§ **Dataset records**
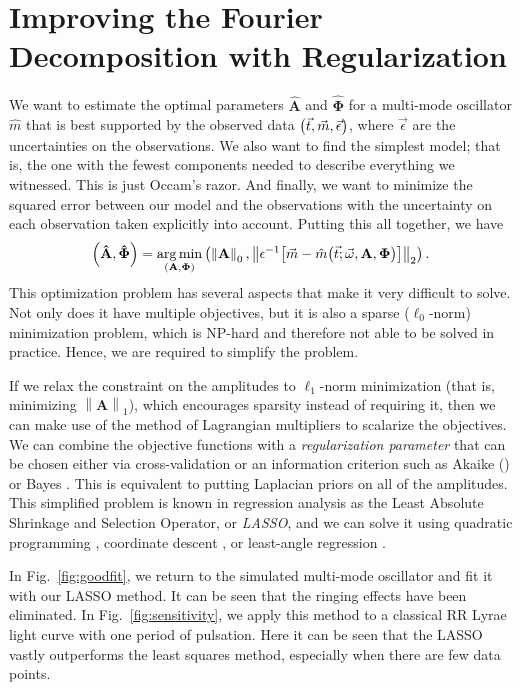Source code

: \documentclass[11pt,twoside]{book}
\begin{document}
\section{Improving the Fourier Decomposition with Regularization}
We want to estimate the optimal parameters $\mathbf {\hat A}$ and $\boldsymbol{\hat \Phi}$ for a multi-mode oscillator $\hat m$ that is best supported by the observed data $\qty(\vec t, \vec m, \vec \epsilon)$, where $\vec \epsilon$ are the uncertainties on the observations. We also want to find the simplest model; that is, the one with the fewest components needed to describe everything we witnessed. This is just Occam's razor. And finally, we want to minimize the squared error between our model and the observations with the uncertainty on each observation taken explicitly into account. Putting this all together, we have
\begin{equation}
    \qty(\mathbf {\hat A}, \boldsymbol{\hat \Phi}) =
      \underset{\qty(\mathbf A, \boldsymbol \Phi)}{\arg\min} 
      \left(\left\|\mathbf{A} \right\|_0,
            \left\| \epsilon^{-1}\qty[\vec m - \hat m\qty(\vec t ; {\vec \omega}, \mathbf{A}, \boldsymbol{\Phi})]\right\|_2
      \right). 
\end{equation}
This optimization problem has several aspects that make it very difficult to solve. Not only does it have multiple objectives, but it is also a sparse ($\ell_0$-norm) minimization problem, which is NP-hard \citep{natarajan1995sparse} and therefore not able to be solved in practice. Hence, we are required to simplify the problem. 

If we relax the constraint on the amplitudes to $\ell_1$-norm minimization (that is, minimizing $\left\|\mathbf{A} \right\|_1$), which encourages sparsity instead of requiring it, then we can make use of the method of Lagrangian multipliers to scalarize the objectives. We can combine the objective functions with a \emph{regularization parameter} that can be chosen either via cross-validation or an information criterion such as Akaike (\citeyear{akaike1974new}) or Bayes \citep{schwarz1978estimating}. This is equivalent to putting Laplacian priors on all of the amplitudes. This simplified problem is known in regression analysis as the Least Absolute Shrinkage and Selection Operator, or \emph{LASSO}, and we can solve it using quadratic programming \citep{tibshirani1996regression}, coordinate descent \citep{fu1998penalized}, or least-angle regression \citep{efron2004least}. 

In Fig.~\ref{fig:goodfit}, we return to the simulated multi-mode oscillator and fit it with our LASSO method. It can be seen that the ringing effects have been eliminated. In Fig.~\ref{fig:sensitivity}, we apply this method to a classical RR Lyrae light curve with one period of pulsation. Here it can be seen that the LASSO vastly outperforms the least squares method, especially when there are few data points. 
\end{document}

§ **Problem requirements**
In the copy you write, the data above must appear exactly, with no pictures.

§ **Answer for this exercise**
Source code

: \documentclass[11pt,twoside]{book}
\begin{document}
\section{Improving the Fourier Decomposition with Regularization}
We want to estimate the optimal parameters $\mathbf {\hat A}$ and $\boldsymbol{\hat \Phi}$ for a multi-mode oscillator $\hat m$ that is best supported by the observed data $\qty(\vec t, \vec m, \vec \epsilon)$, where $\vec \epsilon$ are the uncertainties on the observations. We also want to find the simplest model; that is, the one with the fewest components needed to describe everything we witnessed. This is just Occam's razor. And finally, we want to minimize the squared error between our model and the observations with the uncertainty on each observation taken explicitly into account. Putting this all together, we have
\begin{equation}
    \qty(\mathbf {\hat A}, \boldsymbol{\hat \Phi}) =
      \underset{\qty(\mathbf A, \boldsymbol \Phi)}{\arg\min} 
      \left(\left\|\mathbf{A} \right\|_0,
            \left\| \epsilon^{-1}\qty[\vec m - \hat m\qty(\vec t ; {\vec \omega}, \mathbf{A}, \boldsymbol{\Phi})]\right\|_2
      \right). 
\end{equation}
This optimization problem has several aspects that make it very difficult to solve. Not only does it have multiple objectives, but it is also a sparse ($\ell_0$-norm) minimization problem, which is NP-hard \citep{natarajan1995sparse} and therefore not able to be solved in practice. Hence, we are required to simplify the problem. 

If we relax the constraint on the amplitudes to $\ell_1$-norm minimization (that is, minimizing $\left\|\mathbf{A} \right\|_1$), which encourages sparsity instead of requiring it, then we can make use of the method of Lagrangian multipliers to scalarize the objectives. We can combine the objective functions with a \emph{regularization parameter} that can be chosen either via cross-validation or an information criterion such as Akaike (\citeyear{akaike1974new}) or Bayes \citep{schwarz1978estimating}. This is equivalent to putting Laplacian priors on all of the amplitudes. This simplified problem is known in regression analysis as the Least Absolute Shrinkage and Selection Operator, or \emph{LASSO}, and we can solve it using quadratic programming \citep{tibshirani1996regression}, coordinate descent \citep{fu1998penalized}, or least-angle regression \citep{efron2004least}. 

In Fig.~\ref{fig:goodfit}, we return to the simulated multi-mode oscillator and fit it with our LASSO method. It can be seen that the ringing effects have been eliminated. In Fig.~\ref{fig:sensitivity}, we apply this method to a classical RR Lyrae light curve with one period of pulsation. Here it can be seen that the LASSO vastly outperforms the least squares method, especially when there are few data points. 
\end{document}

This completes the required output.